### What to produce
Using the entries that follow, give only the number of lines with the word "pyproject" in them.

*** Record excerpts Section Begins ***

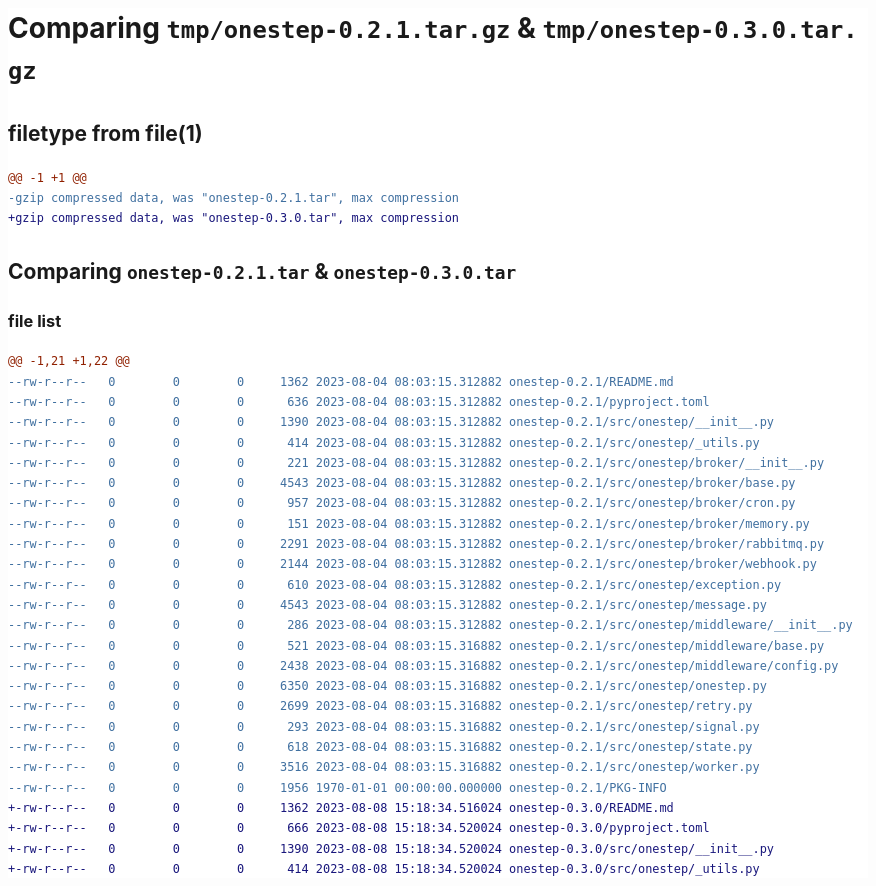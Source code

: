# Comparing `tmp/onestep-0.2.1.tar.gz` & `tmp/onestep-0.3.0.tar.gz`

## filetype from file(1)

```diff
@@ -1 +1 @@
-gzip compressed data, was "onestep-0.2.1.tar", max compression
+gzip compressed data, was "onestep-0.3.0.tar", max compression
```

## Comparing `onestep-0.2.1.tar` & `onestep-0.3.0.tar`

### file list

```diff
@@ -1,21 +1,22 @@
--rw-r--r--   0        0        0     1362 2023-08-04 08:03:15.312882 onestep-0.2.1/README.md
--rw-r--r--   0        0        0      636 2023-08-04 08:03:15.312882 onestep-0.2.1/pyproject.toml
--rw-r--r--   0        0        0     1390 2023-08-04 08:03:15.312882 onestep-0.2.1/src/onestep/__init__.py
--rw-r--r--   0        0        0      414 2023-08-04 08:03:15.312882 onestep-0.2.1/src/onestep/_utils.py
--rw-r--r--   0        0        0      221 2023-08-04 08:03:15.312882 onestep-0.2.1/src/onestep/broker/__init__.py
--rw-r--r--   0        0        0     4543 2023-08-04 08:03:15.312882 onestep-0.2.1/src/onestep/broker/base.py
--rw-r--r--   0        0        0      957 2023-08-04 08:03:15.312882 onestep-0.2.1/src/onestep/broker/cron.py
--rw-r--r--   0        0        0      151 2023-08-04 08:03:15.312882 onestep-0.2.1/src/onestep/broker/memory.py
--rw-r--r--   0        0        0     2291 2023-08-04 08:03:15.312882 onestep-0.2.1/src/onestep/broker/rabbitmq.py
--rw-r--r--   0        0        0     2144 2023-08-04 08:03:15.312882 onestep-0.2.1/src/onestep/broker/webhook.py
--rw-r--r--   0        0        0      610 2023-08-04 08:03:15.312882 onestep-0.2.1/src/onestep/exception.py
--rw-r--r--   0        0        0     4543 2023-08-04 08:03:15.312882 onestep-0.2.1/src/onestep/message.py
--rw-r--r--   0        0        0      286 2023-08-04 08:03:15.312882 onestep-0.2.1/src/onestep/middleware/__init__.py
--rw-r--r--   0        0        0      521 2023-08-04 08:03:15.316882 onestep-0.2.1/src/onestep/middleware/base.py
--rw-r--r--   0        0        0     2438 2023-08-04 08:03:15.316882 onestep-0.2.1/src/onestep/middleware/config.py
--rw-r--r--   0        0        0     6350 2023-08-04 08:03:15.316882 onestep-0.2.1/src/onestep/onestep.py
--rw-r--r--   0        0        0     2699 2023-08-04 08:03:15.316882 onestep-0.2.1/src/onestep/retry.py
--rw-r--r--   0        0        0      293 2023-08-04 08:03:15.316882 onestep-0.2.1/src/onestep/signal.py
--rw-r--r--   0        0        0      618 2023-08-04 08:03:15.316882 onestep-0.2.1/src/onestep/state.py
--rw-r--r--   0        0        0     3516 2023-08-04 08:03:15.316882 onestep-0.2.1/src/onestep/worker.py
--rw-r--r--   0        0        0     1956 1970-01-01 00:00:00.000000 onestep-0.2.1/PKG-INFO
+-rw-r--r--   0        0        0     1362 2023-08-08 15:18:34.516024 onestep-0.3.0/README.md
+-rw-r--r--   0        0        0      666 2023-08-08 15:18:34.520024 onestep-0.3.0/pyproject.toml
+-rw-r--r--   0        0        0     1390 2023-08-08 15:18:34.520024 onestep-0.3.0/src/onestep/__init__.py
+-rw-r--r--   0        0        0      414 2023-08-08 15:18:34.520024 onestep-0.3.0/src/onestep/_utils.py
```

*** Record excerpts Section Ends ***

### Answer box
2